§ **EXERCISE**:
Only the lines below between the ones containing "In so doing, we" and "To maintain (to", inclusive, are to be reproduced, each exactly as it stands.

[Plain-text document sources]
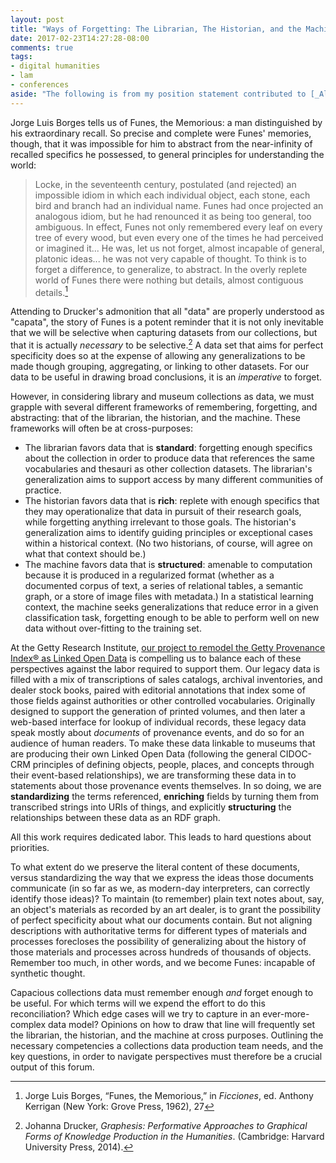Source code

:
 ```yaml
---
layout: post
title: "Ways of Forgetting: The Librarian, The Historian, and the Machine"
date: 2017-02-23T14:27:28-08:00
comments: true
tags:
- digital humanities
- lam
- conferences
aside: "The following is from my position statement contributed to [_Always Already Computational_](https://collectionsasdata.github.io/statements/), an IMLS forum that will be hosted at USCB later this month."
---
```


Jorge Luis Borges tells us of Funes, the Memorious: a man distinguished by his extraordinary recall.
So precise and complete were Funes' memories, though, that it was impossible for him to abstract from the near-infinity of recalled specifics he possessed, to general principles for understanding the world:

> Locke, in the seventeenth century, postulated (and rejected) an impossible idiom in which each individual object, each stone, each bird and branch had an individual name. Funes had once projected an analogous idiom, but he had renounced it as being too general, too ambiguous. In effect, Funes not only remembered every leaf on every tree of every wood, but even every one of the times he had perceived or imagined it... He was, let us not forget, almost incapable of general, platonic ideas... he was not very capable of thought. To think is to forget a difference, to generalize, to abstract. In the overly replete world of Funes there were nothing but details, almost contiguous details.[^borges]

[^borges]: Jorge Luis Borges, “Funes, the Memorious,” in _Ficciones_, ed. Anthony Kerrigan (New York: Grove Press, 1962), 27

Attending to Drucker's admonition that all "data" are properly understood as "capata", the story of Funes is a potent reminder that it is not only inevitable that we will be selective when capturing datasets from our collections, but that it is actually _necessary_ to be selective.[^drucker]
A data set that aims for perfect specificity does so at the expense of allowing any generalizations to be made though grouping, aggregating, or linking to other datasets.
For our data to be useful in drawing broad conclusions, it is an _imperative_ to forget.

[^drucker]: Johanna Drucker, _Graphesis: Performative Approaches to Graphical Forms of Knowledge Production in  the Humanities_. (Cambridge: Harvard University Press, 2014).

However, in considering library and museum collections as data, we must grapple with several different frameworks of remembering, forgetting, and abstracting: that of the librarian, the historian, and the machine.
These frameworks will often be at cross-purposes:

- The librarian favors data that is **standard**: forgetting enough specifics about the collection in order to produce data that references the same vocabularies and thesauri as other collection datasets. The librarian's generalization aims to support access by many different communities of practice.
- The historian favors data that is **rich**: replete with enough specifics that they may operationalize that data in pursuit of their research goals, while forgetting anything irrelevant to those goals. The historian's generalization aims to identify guiding principles or exceptional cases within a historical context. (No two historians, of course, will agree on what that context should be.)
- The machine favors data that is **structured**: amenable to computation because it is produced in a regularized format (whether as a documented corpus of text, a series of relational tables, a semantic graph, or a store of image files with metadata.) In a statistical learning context, the machine seeks generalizations that reduce error in a given classification task, forgetting enough to be able to perform well on new data without over-fitting to the training set.

At the Getty Research Institute, [our project to remodel the Getty Provenance Index® as Linked Open Data](http://www.getty.edu/research/tools/provenance/provenance_remodel/index.html) is compelling us to balance each of these perspectives against the labor required to support them.
Our legacy data is filled with a mix of transcriptions of sales catalogs, archival inventories, and dealer stock books, paired with editorial annotations that index some of those fields against authorities or other controlled vocabularies.
Originally designed to support the generation of printed volumes, and then later a web-based interface for lookup of individual records, these legacy data speak mostly about _documents_ of provenance events, and do so for an audience of human readers.
To make these data linkable to museums that are producing their own Linked Open Data (following the general CIDOC-CRM principles of defining objects, people, places, and concepts through their event-based relationships), we are transforming these data in to statements about those provenance events themselves.
In so doing, we are **standardizing** the terms referenced, **enriching** fields by turning them from transcribed strings into URIs of things, and explicitly **structuring** the relationships between these data as an RDF graph.

All this work requires dedicated labor.
This leads to hard questions about priorities.

To what extent do we preserve the literal content of these documents, versus standardizing the way that we express the ideas those documents communicate (in so far as we, as modern-day interpreters, can correctly identify those ideas)?
To maintain (to remember) plain text notes about, say, an object's materials as recorded by an art dealer, is to grant the possibility of perfect specificity about what our documents contain.
But not aligning descriptions with authoritative terms for different types of materials and processes forecloses the possibility of generalizing about the history of those materials and processes across hundreds of thousands of objects.
Remember too much, in other words, and we become Funes: incapable of synthetic thought.

Capacious collections data must remember enough _and_ forget enough to be useful.
For which terms will we expend the effort to do this reconciliation?
Which edge cases will we try to capture in an ever-more-complex data model?
Opinions on how to draw that line will frequently set the librarian, the historian, and the machine at cross purposes.
Outlining the necessary competencies a collections data production team needs, and the key questions, in order to navigate perspectives must therefore be a crucial output of this forum.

§ **ANSWER FOR THE TASK**:
In so doing, we are **standardizing** the terms referenced, **enriching** fields by turning them from transcribed strings into URIs of things, and explicitly **structuring** the relationships between these data as an RDF graph.

All this work requires dedicated labor.
This leads to hard questions about priorities.

To what extent do we preserve the literal content of these documents, versus standardizing the way that we express the ideas those documents communicate (in so far as we, as modern-day interpreters, can correctly identify those ideas)?
To maintain (to remember) plain text notes about, say, an object's materials as recorded by an art dealer, is to grant the possibility of perfect specificity about what our documents contain.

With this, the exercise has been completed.